Aim, Invesco Confirm Talks; Deal Seen as a Natural

Industry observers are lauding the prospect of a merger between Aim Management Group and Invesco PLC.

The mutual fund companies confirmed Thursday that they are in talks, but said no definite agreement has been reached. Their joint statement capped a week of intense speculation about an impending deal.

The price tag could total $1.08 billion, or 2% of Aim's managed assets, the standard for such deals. Sources said a merger would bring together companies with distinctly different strengths.

Houston-based Aim, which manages $54 billion, is a fast-growing stock fund shop with strong retail distribution. Its sales outlets include broker-dealers such as Merrill Lynch, and banks such as Citicorp, Chase Manhattan Corp., and NationsBank Corp.

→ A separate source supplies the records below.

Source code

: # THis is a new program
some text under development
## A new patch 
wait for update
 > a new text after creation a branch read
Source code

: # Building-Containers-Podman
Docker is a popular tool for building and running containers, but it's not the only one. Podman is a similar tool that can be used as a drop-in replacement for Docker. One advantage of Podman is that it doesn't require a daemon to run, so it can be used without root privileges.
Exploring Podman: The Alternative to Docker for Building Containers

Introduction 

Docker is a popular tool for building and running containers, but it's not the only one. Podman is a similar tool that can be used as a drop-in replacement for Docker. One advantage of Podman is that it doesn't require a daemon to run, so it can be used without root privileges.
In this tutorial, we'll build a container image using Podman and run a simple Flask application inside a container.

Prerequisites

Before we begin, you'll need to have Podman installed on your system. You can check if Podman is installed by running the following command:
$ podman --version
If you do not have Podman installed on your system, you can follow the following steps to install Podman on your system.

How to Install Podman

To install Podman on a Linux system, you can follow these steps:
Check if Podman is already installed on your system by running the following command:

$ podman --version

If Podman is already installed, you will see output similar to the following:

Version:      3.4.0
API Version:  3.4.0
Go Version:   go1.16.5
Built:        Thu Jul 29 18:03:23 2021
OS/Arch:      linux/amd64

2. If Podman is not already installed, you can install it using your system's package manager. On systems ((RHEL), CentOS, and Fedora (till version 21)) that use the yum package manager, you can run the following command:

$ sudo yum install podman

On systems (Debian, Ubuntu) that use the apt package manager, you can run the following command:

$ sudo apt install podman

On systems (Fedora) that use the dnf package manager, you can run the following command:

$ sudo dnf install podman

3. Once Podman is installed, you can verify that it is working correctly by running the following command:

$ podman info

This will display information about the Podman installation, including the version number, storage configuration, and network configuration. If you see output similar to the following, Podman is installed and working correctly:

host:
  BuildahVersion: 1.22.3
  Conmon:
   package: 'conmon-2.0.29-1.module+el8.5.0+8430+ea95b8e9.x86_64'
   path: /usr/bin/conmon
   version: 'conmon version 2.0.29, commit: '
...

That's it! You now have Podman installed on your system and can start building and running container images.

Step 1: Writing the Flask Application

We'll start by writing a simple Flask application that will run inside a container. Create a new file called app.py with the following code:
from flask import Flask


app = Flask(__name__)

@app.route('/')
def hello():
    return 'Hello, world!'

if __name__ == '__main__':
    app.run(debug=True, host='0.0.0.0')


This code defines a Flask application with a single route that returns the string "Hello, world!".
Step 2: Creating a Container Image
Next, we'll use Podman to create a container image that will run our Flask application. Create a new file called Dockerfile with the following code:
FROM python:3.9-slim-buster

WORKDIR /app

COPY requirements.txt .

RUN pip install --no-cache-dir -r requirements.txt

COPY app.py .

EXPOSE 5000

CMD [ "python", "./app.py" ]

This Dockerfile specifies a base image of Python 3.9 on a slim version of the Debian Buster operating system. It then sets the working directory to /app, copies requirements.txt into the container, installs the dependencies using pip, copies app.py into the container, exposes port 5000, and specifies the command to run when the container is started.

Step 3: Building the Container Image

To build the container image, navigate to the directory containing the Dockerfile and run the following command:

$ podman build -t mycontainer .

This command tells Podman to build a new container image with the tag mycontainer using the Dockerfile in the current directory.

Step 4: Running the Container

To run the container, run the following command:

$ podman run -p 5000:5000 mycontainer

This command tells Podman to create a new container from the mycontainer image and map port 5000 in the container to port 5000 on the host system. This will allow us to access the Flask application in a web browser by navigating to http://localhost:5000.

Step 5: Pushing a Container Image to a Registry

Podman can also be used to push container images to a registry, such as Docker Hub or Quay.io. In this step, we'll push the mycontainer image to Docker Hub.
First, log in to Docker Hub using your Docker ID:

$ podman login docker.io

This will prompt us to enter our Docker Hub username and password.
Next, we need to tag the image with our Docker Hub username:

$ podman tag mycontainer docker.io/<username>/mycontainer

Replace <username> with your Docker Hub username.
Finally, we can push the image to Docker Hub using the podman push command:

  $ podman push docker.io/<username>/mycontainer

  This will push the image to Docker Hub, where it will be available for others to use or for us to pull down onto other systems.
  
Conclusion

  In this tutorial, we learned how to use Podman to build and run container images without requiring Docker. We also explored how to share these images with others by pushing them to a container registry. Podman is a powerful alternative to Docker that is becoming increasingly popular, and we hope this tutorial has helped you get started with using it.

Invesco, based in London with a U.S. subsidiary in Denver, has $90 billion in assets and is known for institutional and retirement products.

Both companies have good reasons for wanting to find a partner. Aim's chairman and chief executive, Charles T. Bauer, is 77, and is thought to be ready to cash out of the closely held company, which he helped found. Sources add that TA Associates, a Boston-based firm that owns 28% of Aim, could take advantage of the hefty price tags that money managers have commanded recently.

Invesco wants "to grow internationally and become a true global player," said Bruce Brewington, an analyst with Putnam, Lovell & Thornton in San Francisco. Finding a large partner in the United States would help bring Invesco closer to that goal.

Such a merger would help Invesco to shine an image tarnished by the departures of three money managers this year and by ties to Robert Maxwell, the late British newspaper magnate, whose pension funds were plundered while under Invesco's stewardship.

The public markets are hungry for offerings by money management companies, most of which are closely held. The last such company to go public was New England Investment Co. in September 1993, according to SNL Securities in Charlottesville, Va.

However, SNL's investment advisor index is up 18.14% year to date, versus an 11.35% gain by the Standard & Poor's 500 index. The investment advisory index is a market-weighted index of all publicly traded investment advisory companies.